Kosky uses the Kus-kus-sum restoration project as a prime example.

He says returning the old sawmill site to its natural habitat, which will widen the river at that point, will provide an economic benefit to the city through flood mitigation. Rehabilitating a key section of the productive K’omoks estuary will provide environmental benefits.

And all of the above, plus removing an eyesore with walkable trails, will create social opportunities and improve our quality of life.

That section of the Community Charter has inspired Kosky to run for Courtenay City Council, and would guide his decision-making as a councillor.

“We need to keep our community values in mind, so that we don’t make decisions in isolation,” he said.

FURTHER READING: For more interviews with candidates, go to our Elections 2018 page

Kosky moved to the Comox Valley two years ago from Pemberton, where he worked for 10 years as a education assistant, supporting students in K-12 with a wide range of abilities, including autism. He is now working on a BA degree in social work at North Island College.

He is passionate about using the Whistler Housing Authority model to create more affordable housing in Courtenay. He envisions the city using its housing reserve fund to leverage loans and build affordable units that would pay off the debt through rental income, and ultimately provide a revenue stream for the municipality.

Kosky has proposed the idea in conjunction with other plans to revitalize downtown Courtenay at the former Thrifty’s Foods site. His plan includes converting the former grocery store into a technology hub to attract new business, an arts hub and and a large farmer’s market.

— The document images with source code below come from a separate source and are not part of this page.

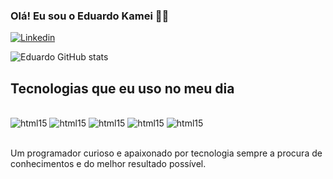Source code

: 
### Olá! Eu sou o Eduardo Kamei 🖐🏻

[![Linkedin](https://img.shields.io/badge/LinkedIn-0077B5?style=for-the-badge&logo=linkedin&logoColor=white)](https://www.linkedin.com/in/eduardokamei/)

![Eduardo GitHub stats](https://github-readme-stats.vercel.app/api?username=EduardoKamei&show_icons=true&theme=dracula)

## Tecnologias que eu uso no meu dia

<div style="display: inline_block"></br>
    <img alt= "html15" src="https://img.shields.io/badge/HTML5-E34F26?style=for-the-badge&logo=html5&logoColor=white" />
    <img alt= "html15" src="https://img.shields.io/badge/CSS3-1572B6?style=for-the-badge&logo=css3&logoColor=white" />
    <img alt= "html15" src="https://img.shields.io/badge/JavaScript-323330?style=for-the-badge&logo=javascript&logoColor=F7DF1E" />
    <img alt= "html15" src="https://img.shields.io/badge/Python-14354C?style=for-the-badge&logo=python&logoColor=white" />
    <img alt= "html15" src="https://img.shields.io/badge/MySQL-00000F?style=for-the-badge&logo=mysql&logoColor=white" />
</div><br/>

Um programador curioso e apaixonado por tecnologia sempre a procura de conhecimentos e do melhor resultado possível.
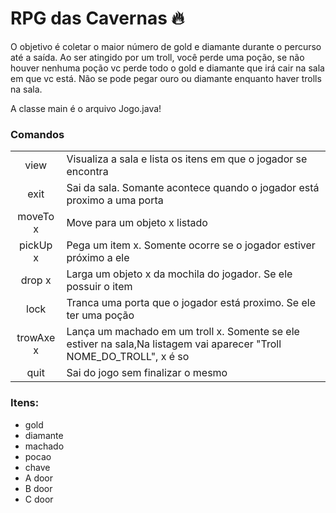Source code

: # RPG das Cavernas :fire:

O objetivo é coletar o maior número de gold e diamante durante o percurso até a saída. Ao ser atingido por um troll, você perde uma poção,
se não houver nenhuma poção vc perde todo o gold e diamante que irá cair na sala em que vc está. Não se pode pegar ouro ou diamante
enquanto haver trolls na sala.

A classe main é o arquivo Jogo.java!

### Comandos

|||
|:---------:|--------------------------------------------------------------------------------|
|    view   |Visualiza a sala e lista os itens em que o jogador se encontra|
|    exit   | Sai da sala. Somante acontece quando o jogador está proximo a uma porta|
|  moveTo x | Move para um objeto x listado|
|  pickUp x | Pega um item x. Somente ocorre se o jogador estiver próximo a ele|
|   drop x  | Larga um objeto x da mochila do jogador. Se ele possuir o item|
|    lock   | Tranca uma porta que o jogador está proximo. Se ele ter uma poção|
|trowAxe x| Lança um machado em um troll x. Somente se ele estiver na sala,Na listagem vai aparecer "Troll NOME_DO_TROLL", x é so |
|    quit   | Sai do jogo sem finalizar o mesmo|

### Itens:
- gold
- diamante
- machado
- pocao
- chave
- A door
- B door
- C door
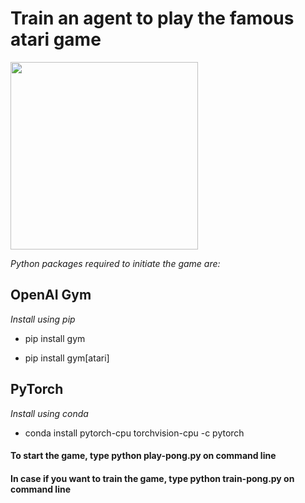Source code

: # Train an agent to play the famous atari game

<img src="https://github.com/dsaichand3/Reinforcement-Learning/blob/master/pong-video/screen.mov" width="300">

*Python packages required to initiate the game are:*

## OpenAI Gym

*Install using pip*

- pip install gym

- pip install gym[atari]

## PyTorch

*Install using conda*

- conda install pytorch-cpu torchvision-cpu -c pytorch

#### To start the game, type python play-pong.py on command line

#### In case if you want to train the game, type python train-pong.py on command line

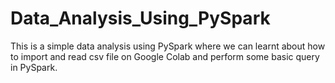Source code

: # Data_Analysis_Using_PySpark
This is a simple data analysis using PySpark where we can learnt about how to import and read csv file on Google Colab and perform some basic query in PySpark. 
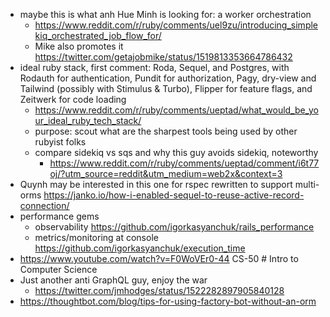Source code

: - maybe this is what anh Hue Minh is looking for: a worker orchestration
	- https://www.reddit.com/r/ruby/comments/uel9zu/introducing_simplekiq_orchestrated_job_flow_for/
	- Mike also promotes it https://twitter.com/getajobmike/status/1519813353664786432 
- ideal ruby stack, first comment: Roda, Sequel, and Postgres, with Rodauth for authentication, Pundit for authorization, Pagy, dry-view and Tailwind (possibly with Stimulus & Turbo), Flipper for feature flags, and Zeitwerk for code loading
	- https://www.reddit.com/r/ruby/comments/ueptad/what_would_be_your_ideal_ruby_tech_stack/ 
	- purpose: scout what are the sharpest tools being used by other rubyist folks
	- compare sidekiq vs sqs and why this guy avoids sidekiq, noteworthy
		- https://www.reddit.com/r/ruby/comments/ueptad/comment/i6t77oj/?utm_source=reddit&utm_medium=web2x&context=3
- Quynh may be interested in this one for rspec rewritten to support multi-orms https://janko.io/how-i-enabled-sequel-to-reuse-active-record-connection/
- performance gems
	- observability https://github.com/igorkasyanchuk/rails_performance
	- metrics/monitoring at console https://github.com/igorkasyanchuk/execution_time
- https://www.youtube.com/watch?v=F0WoVEr0-44 CS-50 # Intro to Computer Science
- Just another anti GraphQL guy, enjoy the war
	- https://twitter.com/jmhodges/status/1522282897905840128
- https://thoughtbot.com/blog/tips-for-using-factory-bot-without-an-orm
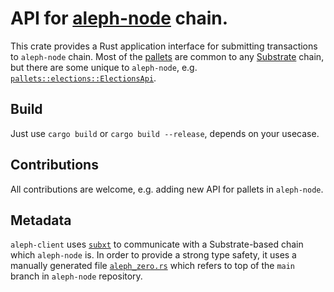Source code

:# API for [aleph-node](https://github.com/Cardinal-Cryptography/aleph-node) chain.

This crate provides a Rust application interface for submitting transactions to `aleph-node` chain.
Most of the [pallets](https://docs.substrate.io/reference/frame-pallets/) are common to any
[Substrate](https://github.com/paritytech/substrate) chain, but there are some unique to `aleph-node`,
e.g. [`pallets::elections::ElectionsApi`](./src/pallets/elections.rs).

## Build

Just use `cargo build` or `cargo build --release`, depends on your usecase.

## Contributions

All contributions are welcome, e.g. adding new API for pallets in `aleph-node`. 

## Metadata

`aleph-client` uses [`subxt`](https://github.com/paritytech/subxt) to communicate with a Substrate-based chain which
`aleph-node` is. In order to provide a strong type safety, it uses a manually generated file [`aleph_zero.rs`](src/aleph_zero.rs)
which refers to top of the `main` branch in `aleph-node` repository.
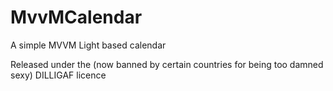 # MvvMCalendar
A simple MVVM Light based calendar

Released under the (now banned by certain countries for being too damned sexy) DILLIGAF licence
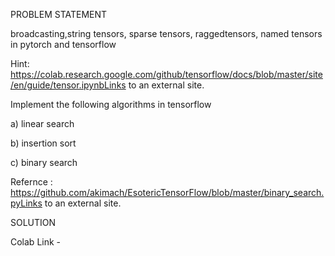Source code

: PROBLEM STATEMENT

broadcasting,string tensors, sparse tensors, raggedtensors,  named tensors in pytorch and tensorflow

 

Hint: https://colab.research.google.com/github/tensorflow/docs/blob/master/site/en/guide/tensor.ipynbLinks to an external site.

 

Implement the following algorithms in tensorflow

 

a) linear search

b) insertion sort

c) binary search

 

Refernce : https://github.com/akimach/EsotericTensorFlow/blob/master/binary_search.pyLinks to an external site.


SOLUTION 

Colab Link - 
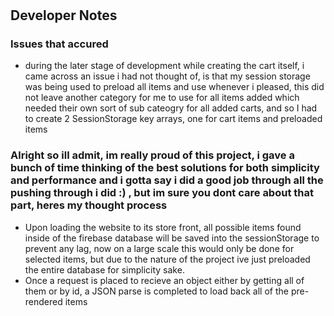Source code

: #

## Developer Notes

### Issues that accured

-   during the later stage of development while creating the cart itself, i came across an issue i had not thought of, is that my session storage was being used to preload all items and use whenever i pleased, this did not leave another category for me to use for all items added which needed their own sort of sub cateogry for all added carts, and so I had to create 2 SessionStorage key arrays, one for cart items and preloaded items

### Alright so ill admit, im really proud of this project, i gave a bunch of time thinking of the best solutions for both simplicity and performance and i gotta say i did a good job through all the pushing through i did :) , but im sure you dont care about that part, heres my thought process

-   Upon loading the website to its store front, all possible items found inside of the firebase database will be saved into the sessionStorage to prevent any lag, now on a large scale this would only be done for selected items, but due to the nature of the project ive just preloaded the entire database for simplicity sake.
-   Once a request is placed to recieve an object either by getting all of them or by id, a JSON parse is completed to load back all of the pre-rendered items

Kosky is also promoting more off-leash dog parks. He has a number of environmental issues including the banning of single-use plastic bags and phasing out wood stoves, the prime cause of concern about the region’s air quality.

Kosky, whose mother was enthralled with Japanese culture when he was born (hence his first name, Kiyoshi), is himself impressed by the culture of First Nations people.

“First Nations culture gives us the experience of a different way to live,” he said. “It shows us how to take care of each other and the environment and not compromise our children’s future.”

Kosky was raised on Cortes Island in close contact with First Nation communities.

“My mom appreciated the teachings of First Nations culture. She had a high respect for it,” he said.

At the school he attended on Cortes, if there was an issue, all the children sat in a circle and talked it out.

“We were taught how to resolve problems,” he said.

Kosky describes himself as person with a strong work ethic, who would do the homework required of a councillor. In addition to his perseverance and determination, Kosky says his interpersonal skills could be an asset on council.

“I have a positive regard for other people. I listen actively and I’m collaborative,” he said.

Kosky has previously sought office in Pemberton and sought the NDP nomination for the Courtenay-Comox riding in the 2017 provincial election.